Merupakan kemunduran yang luar biasa bagi sebuah hubungan jika salah satu pasangan sudah memutuskan bahwa mereka tak punya masa depan. Kata-kata cinta tak lagi punya makna jika kau bukan siapa-siapa baginya. Adamu tiada. Kau menjadi orang lain baginya. Kau perlu segera mengambil keputusan sebelum kau yang diputuskan. Tak usah bertengkar berkepanjangan. Cinta itu soal hati, dan sangat sedikit—atau bahkan sama sekali tidak—berhubungan dengan akal sehat.

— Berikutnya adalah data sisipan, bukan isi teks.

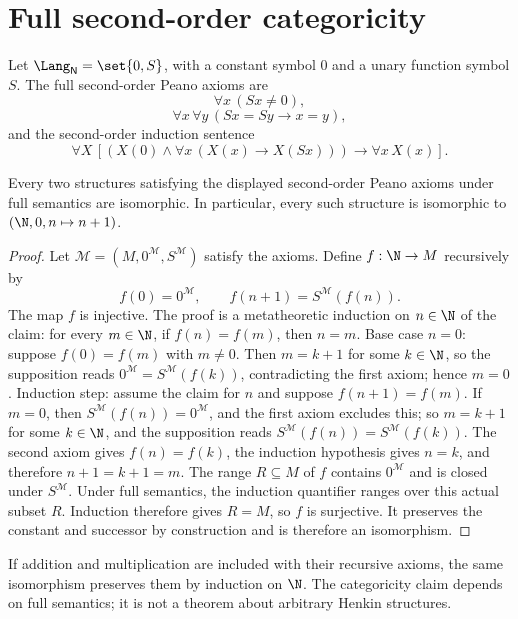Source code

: \section{Full second-order categoricity}
\label{sec:second-order-logic-03}

Let \(\Lang_{\mathsf N}=\set{0,S}\), with a constant symbol \(0\) and a unary
function symbol \(S\).  The full second-order Peano axioms are
\[
  \forall x\,(Sx\ne0),
\]
\[
  \forall x\,\forall y\,(Sx=Sy\to x=y),
\]
and the second-order induction sentence
\[
  \forall X\,
  \left[
    \left(X(0)\land
      \forall x\,(X(x)\to X(Sx))\right)
    \to
    \forall x\,X(x)
  \right].
\]

\begin{theorem}
Every two structures satisfying the displayed second-order Peano axioms under
full semantics are isomorphic.  In particular, every such structure is
isomorphic to \((\N,0,n\mapsto n+1)\).
\end{theorem}

\begin{proof}
Let \(\mathcal M=(M,0^{\mathcal M},S^{\mathcal M})\) satisfy the axioms.  Define
\(f:\N\to M\) recursively by
\[
  f(0)=0^{\mathcal M},
  \qquad
  f(n+1)=S^{\mathcal M}(f(n)).
\]
The map \(f\) is injective.  The proof is a metatheoretic induction on
\(n\in\N\) of the claim: for every \(m\in\N\), if \(f(n)=f(m)\), then
\(n=m\).  Base case \(n=0\): suppose \(f(0)=f(m)\) with \(m\ne0\).  Then
\(m=k+1\) for some \(k\in\N\), so the supposition reads
\(0^{\mathcal M}=S^{\mathcal M}(f(k))\), contradicting the first axiom;
hence \(m=0\).  Induction step: assume the claim for \(n\) and suppose
\(f(n+1)=f(m)\).  If \(m=0\), then
\(S^{\mathcal M}(f(n))=0^{\mathcal M}\), and the first axiom excludes this;
so \(m=k+1\) for some \(k\in\N\), and the supposition reads
\(S^{\mathcal M}(f(n))=S^{\mathcal M}(f(k))\).  The second axiom gives
\(f(n)=f(k)\), the induction hypothesis gives \(n=k\), and therefore
\(n+1=k+1=m\).  The range \(R\subseteq M\) of \(f\) contains
\(0^{\mathcal M}\) and is closed under \(S^{\mathcal M}\).  Under full
semantics, the induction quantifier ranges over this actual subset \(R\).
Induction therefore gives \(R=M\), so \(f\) is surjective.  It preserves the
constant and successor by construction and is therefore an isomorphism.
\end{proof}

If addition and multiplication are included with their recursive axioms, the
same isomorphism preserves them by induction on \(\N\).  The categoricity claim
depends on full semantics; it is not a theorem about arbitrary Henkin
structures.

Untuk mengerti, kita butuh hati. Untuk saling mengerti, kita butuh sehati. Kita berbeda arah, karena itulah kita berpisah. Tak perlu saling menyalahkan. Sebab, cinta tak pernah salah, pun rindu tak pernah benar. Pengadilan membuktikan kesalahan, ilmu pengetahuan membuktikan kebenaran, dan cinta meleburkan keduanya.

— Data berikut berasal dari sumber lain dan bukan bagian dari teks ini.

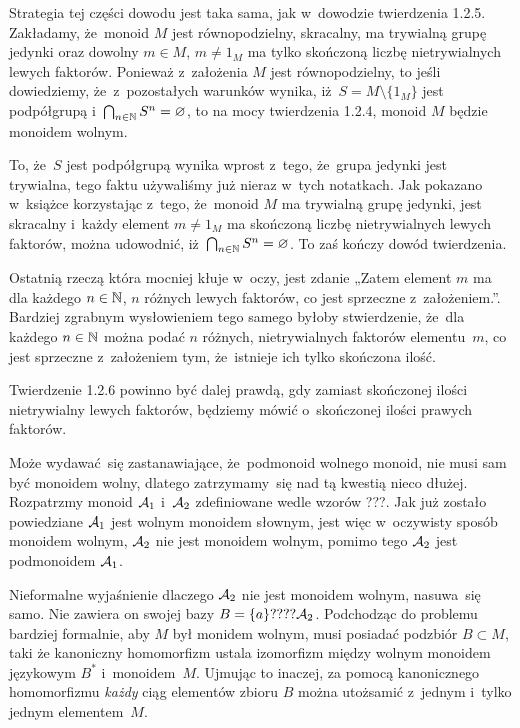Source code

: \documentclass[a4paper,11pt]{article}
\begin{document}
Strategia tej części dowodu jest taka sama, jak w~dowodzie twierdzenia
1.2.5. Zakładamy, że~monoid $M$ jest równopodzielny, skracalny, ma
trywialną grupę jedynki oraz dowolny $m \in M$, $m \neq 1_{ M }$ ma tylko
skończoną liczbę nietrywialnych lewych faktorów. Ponieważ z~założenia $M$
jest równopodzielny, to jeśli dowiedziemy, że~z~pozostałych warunków
wynika, iż~$S = M \setminus \{ 1_{ M } \}$ jest podpółgrupą
i~$\bigcap_{ n \in \mathbb{N} } S^{ n } = \varnothing$, to na mocy twierdzenia 1.2.4, monoid $M$
będzie monoidem wolnym.

To, że~$S$ jest podpółgrupą wynika wprost z~tego, że~grupa jedynki jest
trywialna, tego faktu używaliśmy już nieraz w~tych notatkach. Jak pokazano
w~książce korzystając z~tego, że~monoid $M$ ma trywialną grupę jedynki,
jest skracalny i~każdy element $m \neq 1_{ M }$ ma skończoną liczbę
nietrywialnych lewych faktorów, można udowodnić,
iż~$\bigcap_{ n \in \mathbb{N} } S^{ n } = \varnothing$. To zaś kończy dowód twierdzenia.

Ostatnią rzeczą która mocniej kłuje w~oczy, jest zdanie „Zatem element $m$
ma dla każdego $n \in \mathbb{N}$, $n$ różnych lewych faktorów, co jest sprzeczne
z~założeniem.”. Bardziej zgrabnym wysłowieniem tego samego byłoby
stwierdzenie, że~dla każdego $n \in \mathbb{N}$ można podać $n$ różnych,
nietrywialnych faktorów elementu~$m$, co jest sprzeczne z~założeniem tym,
że~istnieje ich tylko skończona ilość.

\vspace{\spaceFour}




\start {} Twierdzenie 1.2.6 powinno być dalej prawdą, gdy zamiast
skończonej ilości nietrywialny lewych faktorów, będziemy mówić o~skończonej
ilości prawych faktorów.

\vspace{\spaceFour}





\start {} Może wydawać~się zastanawiające, że~podmonoid wolnego
monoid, nie musi sam być monoidem wolny, dlatego zatrzymamy~się nad tą
kwestią nieco dłużej. Rozpatrzmy monoid $\mathcal{A}_{ 1 }$ i~$\mathcal{A}_{ 2 }$
zdefiniowane wedle wzorów ???. Jak już zostało powiedziane $\mathcal{A}_{ 1 }$
jest wolnym monoidem słownym, jest więc w~oczywisty sposób monoidem wolnym,
$\mathcal{A}_{ 2 }$ nie jest monoidem wolnym, pomimo tego $\mathcal{A}_{ 2 }$ jest
podmonoidem $\mathcal{A}_{ 1 }$.

Nieformalne wyjaśnienie dlaczego $\mathcal{A}_{ 2 }$ nie jest monoidem wolnym,
nasuwa~się samo. Nie zawiera on swojej bazy $B = \{ a \} ???? \mathcal{A}_{ 2 }$.
Podchodząc do problemu bardziej formalnie, aby $M$ był monidem wolnym, musi
posiadać podzbiór $B \subset M$, taki że kanoniczny homomorfizm ustala
izomorfizm między wolnym monoidem językowym $B^{ * }$ i~monoidem~$M$.
Ujmując to inaczej, za pomocą kanonicznego homomorfizmu \textit{każdy} ciąg
elementów zbioru $B$ można utożsamić z~jednym i~tylko jednym elementem~$M$.
\end{document}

Jika cinta sudah tiada, tak perlu menghakimi masa lalu dan ia yang (pernah) kaucintai kan? Kenyataannya adalah kau tak lagi bias bersamanya, itu saja. Keadaannya kini berbeda: kalian tak lagi satu jiwa. Kalian tak bisa lagi berpelukan erat hingga seolah satu raga. Jalinan cinta yang telah dipisahkan oleh keputusan yang dewasa janganlah disambung lagi dengan pola kekanak-kanakan. Yang paling sering terjadi adalah menjelek-jelekkan bekas kekasih, menjadikannya olok-olok, padahal itu sederajat dengan membuka aib sendiri. Seburuk apa pun, ia jadi buruk karena tidak dijaga dengan baik oleh pasangannya. Mawas diri memang jadi sulit jika membenci.
Ternyata Tak Merindu

Kita sering hanya menerima kebaikan kekasih, tapi menolak keburukannya. Padahal apalah cinta jika tanpa daya merusak? Apalah rindu jika tanpa kekuatan merawat? Terlalu sering kita mudah menyerah pada hal-hal yang masih bisa diperbaiki. Jika tidak mencintaimu dalam sedih, ia bukan kekasih. Jika mencintaimu hanya dalam gembira, ia bukan cinta. Dan yang menumbangkan cinta sesungguhnya bukan selalu angin dari luar, tapi bisa jadi justru pengharapan yang terlalu tinggi.

Pertengkaran bukan kalimat yang baik untuk menulis kenangan. Tak perlu tanda seru yang bertubi-tubi untuk sebuah memori. Segala yang dimulai dengan kelembutan jangan diakhiri dengan kekerasan. Alangkah lebih baik jika yang kita ingat adalah cerita di kala bahagia. Dan berbicara mengenai keputusan tidak berarti berbicara tentang keputusasaan. Masih ada cara lain untuk tidak khawatir menghadapi takdir. Jika memang tak lagi bisa menjadi pasangan, siapa tahu masih bisa menjadi kawan kan?

Sebodoh-bodoh perbuatan bodoh takkan menghapus jodoh. Yang perlu kita sadari adalah setiap hal tak berdiri sendiri. Selalu ada cerita sebelum berjumpa, selalu ada kisah sebelum berpisah. Dan tak selamanya keputusan yang harus kalian ambil adalah berhenti berhubungan. Siapa tahu, jika dibahas baik-baik dari berbagai sudut, dan tanpa caci-maki serta teriakan, ya, siapa tahu, kalian mengambil keputusan yang lebih baik: start it all over again. Dari awal memulai lagi percintaan.